If a Phase 2 study failed its primary endpoint but showed efficacy in a smaller subgroup, that may be justification for another small-scale study. But if management is using this to justify a Phase 3 trial, you should be very wary. Subgroup analyses are often used to justify new clinical strategies, particularly in cancer trials. To pick one example, Oncothyreon believed its cancer vaccine tecemotide (Stimuvax) would be successful based on a subgroup analysis from a Phase 2 trial of patients with non small-cell lung cancer. Despite an initial Phase 2 failure back in 2004, the company spent years pursuing a subgroup—patients with localized stage IIIB cancer—only to fail in Phase III. The program wasn't finally killed off until 2014.

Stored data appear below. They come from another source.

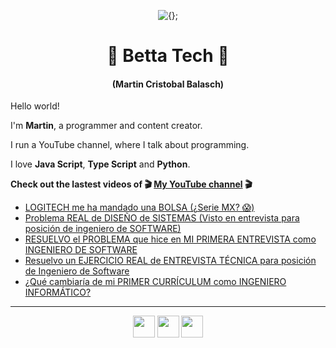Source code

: <!-- Title and short presentation -->
<p align="center"><img alt="{};" src="https://yt3.ggpht.com/a/AATXAJwgLOMFmMyOY3EJbb0lkf3lynGR_1r6A6QL78ZY=s88-c-k-c0x00ffffff-no-rj"></p>
<h1 align="center">🤘 Betta Tech 🤘</h1>
<h4 align="center">(Martin Cristobal Balasch)</h4>

<!-- small paragraphs -->
Hello world!

I'm **Martin**, a programmer and content creator.

I run a YouTube channel, where I talk about programming.

I love **Java Script**, **Type Script** and **Python**.

**Check out the lastest videos of 🎬 [My YouTube channel](https://youtube.com/c/BettaTech) 🎬**
<!-- YouTube workflow implementation using this repository: https://github.com/gautamkrishnar/blog-post-workflow -->

<!-- YOUTUBE:START -->
- [LOGITECH me ha mandado una BOLSA (¿Serie MX? 😱)](https://www.youtube.com/watch?v=-5lB_A9L9Fg)
- [Problema REAL de DISEÑO de SISTEMAS (Visto en entrevista para posición de ingeniero de SOFTWARE)](https://www.youtube.com/watch?v=Sc-rjCODBDY)
- [RESUELVO el PROBLEMA que hice en MI PRIMERA ENTREVISTA como INGENIERO DE SOFTWARE](https://www.youtube.com/watch?v=BqXU_f3hnyc)
- [Resuelvo un EJERCICIO REAL de ENTREVISTA TÉCNICA para posición de Ingeniero de Software](https://www.youtube.com/watch?v=HoT3y-L2t20)
- [¿Qué cambiaría de mi PRIMER CURRÍCULUM como INGENIERO INFORMÁTICO?](https://www.youtube.com/watch?v=w7bUjvIYHPU)
<!-- YOUTUBE:END -->

---
 
<!-- Social media icons section -->
<p align="center">
  <a href="https://twitter.com/bettatech"><img src="https://www.flaticon.es/svg/static/icons/svg/733/733579.svg" width="35px"></a>
  <a href="https://www.youtube.com/c/BettaTech"><img src="https://www.flaticon.es/svg/static/icons/svg/1384/1384060.svg" width="35px"></a>
  <a href="https://instagram.com/betta_tech"><img src="https://www.flaticon.es/svg/static/icons/svg/733/733558.svg" width="35px"></a>
</p>

<!-- Thanks to https:flaticon.es for providing all the icons used in this README.md file>
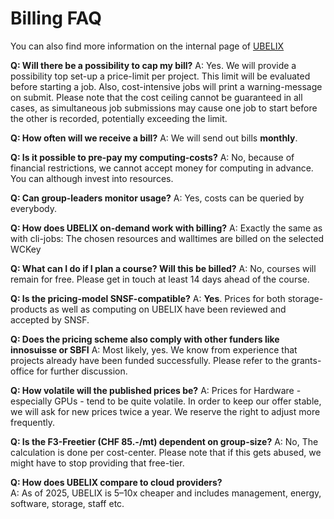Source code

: # Billing FAQ

You can also find more information on the internal page of [UBELIX](https://intern.unibe.ch/dienstleistungen/informatik/dienstleistungen_der_informatikdienste/dienstleistungen___ressourcen/high_performance_computing___hpc___grid/index_ger.html#e1682633)

**Q: Will there be a possibility to cap my bill?**
A: Yes. We will provide a possibility top set-up a price-limit per project. This limit will be evaluated before starting a job. Also, cost-intensive jobs will print a warning-message on submit. Please note that the cost ceiling cannot be guaranteed in all cases, as simultaneous job submissions may cause one job to start before the other is recorded, potentially exceeding the limit.

**Q: How often will we receive a bill?**
A: We will send out bills **monthly**.

**Q: Is it possible to pre-pay my computing-costs?**
A: No, because of financial restrictions, we cannot accept money for computing in advance. You can although invest into resources.

**Q: Can group-leaders monitor usage?**
A: Yes, costs can be queried by everybody.

**Q: How does UBELIX on-demand work with billing?**
A: Exactly the same as with cli-jobs: The chosen resources and walltimes are billed on the selected WCKey

**Q: What can I do if I plan a course? Will this be billed?**
A: No, courses will remain for free. Please get in touch at least 14 days ahead of the course.

**Q: Is the pricing-model SNSF-compatible?**
A: **Yes**. Prices for both storage-products as well as computing on UBELIX have been reviewed and accepted by SNSF.

**Q: Does the pricing scheme also comply with other funders like innosuisse or SBFI**
A: Most likely, yes. We know from experience that projects already have been funded successfully. Please refer to the grants-office for further discussion.

**Q: How volatile will the published prices be?**
A: Prices for Hardware - especially GPUs - tend to be quite volatile. In order to keep our offer stable, we will ask for new prices twice a year. We reserve the right to adjust more frequently. 

**Q: Is the F3-Freetier (CHF 85.-/mt) dependent on group-size?**
A: No, The calculation is done per cost-center. Please note that if this gets abused, we might have to stop providing that free-tier.

**Q: How does UBELIX compare to cloud providers?**  
A: As of 2025, UBELIX is 5–10x cheaper and includes management, energy, software, storage, staff etc.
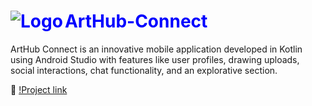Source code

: <h1 style="color:blue"><img src="https://github.com/user-attachments/assets/48e56321-e7d6-43f6-b0d2-9a85f09a5662" alt="Logo" align="left";"/>ArtHub-Connect</h1>
ArtHub Connect is an innovative mobile application developed in Kotlin using Android Studio with features like user profiles, drawing uploads, social interactions, chat functionality, and an explorative section.

🎨 [!Project link](https://drive.google.com/file/d/1BzCymIiQzGfbk1rEGHRpUXamBVVEaHlt/view?usp=drive_link)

Step 7: Is the company experienced?

Getting a drug through clinical development isn't easy, and designing a rigorous Phase 2 program that sets a compound up for success in pivotal trials is perhaps the trickiest part. One good sign that a company can do it? If they've done it before. And that leads to a final point. . .

Step 8: How badly do they need a win?

Drug companies often get a bad rap for profiteering on the backs of the sick, but the truth is that companies, and the individuals that work for them, desperately want to create new medicines that work. They want to do it for business reasons, and they want to do it for personal reasons. Even major pharma companies are susceptible—just see the above examples of bapineuzumab and solanezumab, two drugs that should have been discontinued after Phase 2 but were pushed forward because management desperately hoped to find an efficacy signal in a larger population. For smaller biotechs, the problem can be especially pernicious. Companies with only one or a handful of programs, or those that need progress to justify funding or their very existence—you can bet they are going to put results in the best possible light and move forward if at all possible. The more existential the circumstances, the less you should rely on management's judgment.